• What is needed:
Your reply must consist of the data below, reproduced character for character.

+ + +

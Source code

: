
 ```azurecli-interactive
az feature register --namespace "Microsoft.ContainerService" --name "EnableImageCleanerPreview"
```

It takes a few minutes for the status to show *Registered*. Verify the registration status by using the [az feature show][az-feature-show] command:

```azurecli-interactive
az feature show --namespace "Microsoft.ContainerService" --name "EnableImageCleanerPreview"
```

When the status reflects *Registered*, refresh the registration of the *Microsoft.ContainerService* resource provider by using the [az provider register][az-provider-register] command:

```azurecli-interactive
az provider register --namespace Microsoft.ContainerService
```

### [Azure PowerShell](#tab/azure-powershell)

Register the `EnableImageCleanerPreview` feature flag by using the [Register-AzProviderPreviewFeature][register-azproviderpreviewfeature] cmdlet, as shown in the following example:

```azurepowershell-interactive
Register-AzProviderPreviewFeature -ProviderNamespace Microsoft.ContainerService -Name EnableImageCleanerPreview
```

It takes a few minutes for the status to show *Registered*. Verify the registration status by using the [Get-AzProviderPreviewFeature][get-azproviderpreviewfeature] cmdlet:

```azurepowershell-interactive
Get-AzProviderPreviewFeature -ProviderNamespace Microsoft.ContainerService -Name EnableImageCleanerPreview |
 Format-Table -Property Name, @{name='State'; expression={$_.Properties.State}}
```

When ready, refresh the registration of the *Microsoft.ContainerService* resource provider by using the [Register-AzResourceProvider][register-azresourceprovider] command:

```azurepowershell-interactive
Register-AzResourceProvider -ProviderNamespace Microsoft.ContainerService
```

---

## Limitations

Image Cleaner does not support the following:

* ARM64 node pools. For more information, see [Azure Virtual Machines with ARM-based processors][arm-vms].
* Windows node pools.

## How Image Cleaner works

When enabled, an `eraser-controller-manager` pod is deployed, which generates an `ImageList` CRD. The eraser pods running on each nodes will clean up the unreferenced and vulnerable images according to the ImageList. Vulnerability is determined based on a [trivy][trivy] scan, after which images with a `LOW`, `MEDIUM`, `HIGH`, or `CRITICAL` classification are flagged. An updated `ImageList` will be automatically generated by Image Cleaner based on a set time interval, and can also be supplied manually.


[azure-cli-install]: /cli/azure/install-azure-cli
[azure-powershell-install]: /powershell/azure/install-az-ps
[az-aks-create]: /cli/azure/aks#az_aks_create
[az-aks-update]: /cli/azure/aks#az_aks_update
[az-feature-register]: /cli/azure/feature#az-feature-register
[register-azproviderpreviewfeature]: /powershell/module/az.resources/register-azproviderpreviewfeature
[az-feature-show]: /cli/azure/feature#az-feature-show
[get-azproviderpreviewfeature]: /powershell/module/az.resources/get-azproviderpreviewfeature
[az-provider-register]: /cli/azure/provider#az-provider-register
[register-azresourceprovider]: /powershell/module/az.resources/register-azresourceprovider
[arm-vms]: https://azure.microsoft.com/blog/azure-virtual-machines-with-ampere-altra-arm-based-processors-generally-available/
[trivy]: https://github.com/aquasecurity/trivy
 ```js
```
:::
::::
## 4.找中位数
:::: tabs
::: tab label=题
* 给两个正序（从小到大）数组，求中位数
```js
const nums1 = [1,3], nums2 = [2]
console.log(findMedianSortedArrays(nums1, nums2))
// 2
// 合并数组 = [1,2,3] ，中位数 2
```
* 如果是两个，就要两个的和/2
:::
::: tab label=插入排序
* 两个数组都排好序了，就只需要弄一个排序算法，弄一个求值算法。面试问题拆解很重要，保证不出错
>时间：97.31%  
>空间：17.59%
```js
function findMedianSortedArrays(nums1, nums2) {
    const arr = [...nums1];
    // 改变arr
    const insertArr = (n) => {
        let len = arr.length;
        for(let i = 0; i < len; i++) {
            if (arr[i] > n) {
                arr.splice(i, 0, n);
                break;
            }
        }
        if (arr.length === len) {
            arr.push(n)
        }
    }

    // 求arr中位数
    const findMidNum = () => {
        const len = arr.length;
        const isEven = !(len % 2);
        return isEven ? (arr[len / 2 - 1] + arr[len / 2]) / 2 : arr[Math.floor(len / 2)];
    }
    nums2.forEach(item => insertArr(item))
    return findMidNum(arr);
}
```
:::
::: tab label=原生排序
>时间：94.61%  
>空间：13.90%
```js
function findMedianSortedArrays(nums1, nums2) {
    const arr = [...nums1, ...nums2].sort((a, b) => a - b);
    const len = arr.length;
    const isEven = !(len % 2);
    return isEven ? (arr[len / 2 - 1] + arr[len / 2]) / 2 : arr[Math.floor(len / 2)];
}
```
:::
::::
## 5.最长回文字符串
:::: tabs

+ + +

• Solution:
Source code

:
 ```azurecli-interactive
az feature register --namespace "Microsoft.ContainerService" --name "EnableImageCleanerPreview"
```

It takes a few minutes for the status to show *Registered*. Verify the registration status by using the [az feature show][az-feature-show] command:

```azurecli-interactive
az feature show --namespace "Microsoft.ContainerService" --name "EnableImageCleanerPreview"
```

When the status reflects *Registered*, refresh the registration of the *Microsoft.ContainerService* resource provider by using the [az provider register][az-provider-register] command:

```azurecli-interactive
az provider register --namespace Microsoft.ContainerService
```

### [Azure PowerShell](#tab/azure-powershell)

Register the `EnableImageCleanerPreview` feature flag by using the [Register-AzProviderPreviewFeature][register-azproviderpreviewfeature] cmdlet, as shown in the following example:

```azurepowershell-interactive
Register-AzProviderPreviewFeature -ProviderNamespace Microsoft.ContainerService -Name EnableImageCleanerPreview
```

It takes a few minutes for the status to show *Registered*. Verify the registration status by using the [Get-AzProviderPreviewFeature][get-azproviderpreviewfeature] cmdlet:

```azurepowershell-interactive
Get-AzProviderPreviewFeature -ProviderNamespace Microsoft.ContainerService -Name EnableImageCleanerPreview |
 Format-Table -Property Name, @{name='State'; expression={$_.Properties.State}}
```

When ready, refresh the registration of the *Microsoft.ContainerService* resource provider by using the [Register-AzResourceProvider][register-azresourceprovider] command:

```azurepowershell-interactive
Register-AzResourceProvider -ProviderNamespace Microsoft.ContainerService
```

---

## Limitations

Image Cleaner does not support the following:

* ARM64 node pools. For more information, see [Azure Virtual Machines with ARM-based processors][arm-vms].
* Windows node pools.

## How Image Cleaner works

When enabled, an `eraser-controller-manager` pod is deployed, which generates an `ImageList` CRD. The eraser pods running on each nodes will clean up the unreferenced and vulnerable images according to the ImageList. Vulnerability is determined based on a [trivy][trivy] scan, after which images with a `LOW`, `MEDIUM`, `HIGH`, or `CRITICAL` classification are flagged. An updated `ImageList` will be automatically generated by Image Cleaner based on a set time interval, and can also be supplied manually.


[azure-cli-install]: /cli/azure/install-azure-cli
[azure-powershell-install]: /powershell/azure/install-az-ps
[az-aks-create]: /cli/azure/aks#az_aks_create
[az-aks-update]: /cli/azure/aks#az_aks_update
[az-feature-register]: /cli/azure/feature#az-feature-register
[register-azproviderpreviewfeature]: /powershell/module/az.resources/register-azproviderpreviewfeature
[az-feature-show]: /cli/azure/feature#az-feature-show
[get-azproviderpreviewfeature]: /powershell/module/az.resources/get-azproviderpreviewfeature
[az-provider-register]: /cli/azure/provider#az-provider-register
[register-azresourceprovider]: /powershell/module/az.resources/register-azresourceprovider
[arm-vms]: https://azure.microsoft.com/blog/azure-virtual-machines-with-ampere-altra-arm-based-processors-generally-available/
[trivy]: https://github.com/aquasecurity/trivy
 ```js
```
:::
::::
## 4.找中位数
:::: tabs
::: tab label=题
* 给两个正序（从小到大）数组，求中位数
```js
const nums1 = [1,3], nums2 = [2]
console.log(findMedianSortedArrays(nums1, nums2))
// 2
// 合并数组 = [1,2,3] ，中位数 2
```
* 如果是两个，就要两个的和/2
:::
::: tab label=插入排序
* 两个数组都排好序了，就只需要弄一个排序算法，弄一个求值算法。面试问题拆解很重要，保证不出错
>时间：97.31%  
>空间：17.59%
```js
function findMedianSortedArrays(nums1, nums2) {
    const arr = [...nums1];
    // 改变arr
    const insertArr = (n) => {
        let len = arr.length;
        for(let i = 0; i < len; i++) {
            if (arr[i] > n) {
                arr.splice(i, 0, n);
                break;
            }
        }
        if (arr.length === len) {
            arr.push(n)
        }
    }

    // 求arr中位数
    const findMidNum = () => {
        const len = arr.length;
        const isEven = !(len % 2);
        return isEven ? (arr[len / 2 - 1] + arr[len / 2]) / 2 : arr[Math.floor(len / 2)];
    }
    nums2.forEach(item => insertArr(item))
    return findMidNum(arr);
}
```
:::
::: tab label=原生排序
>时间：94.61%  
>空间：13.90%
```js
function findMedianSortedArrays(nums1, nums2) {
    const arr = [...nums1, ...nums2].sort((a, b) => a - b);
    const len = arr.length;
    const isEven = !(len % 2);
    return isEven ? (arr[len / 2 - 1] + arr[len / 2]) / 2 : arr[Math.floor(len / 2)];
}
```
:::
::::
## 5.最长回文字符串
:::: tabs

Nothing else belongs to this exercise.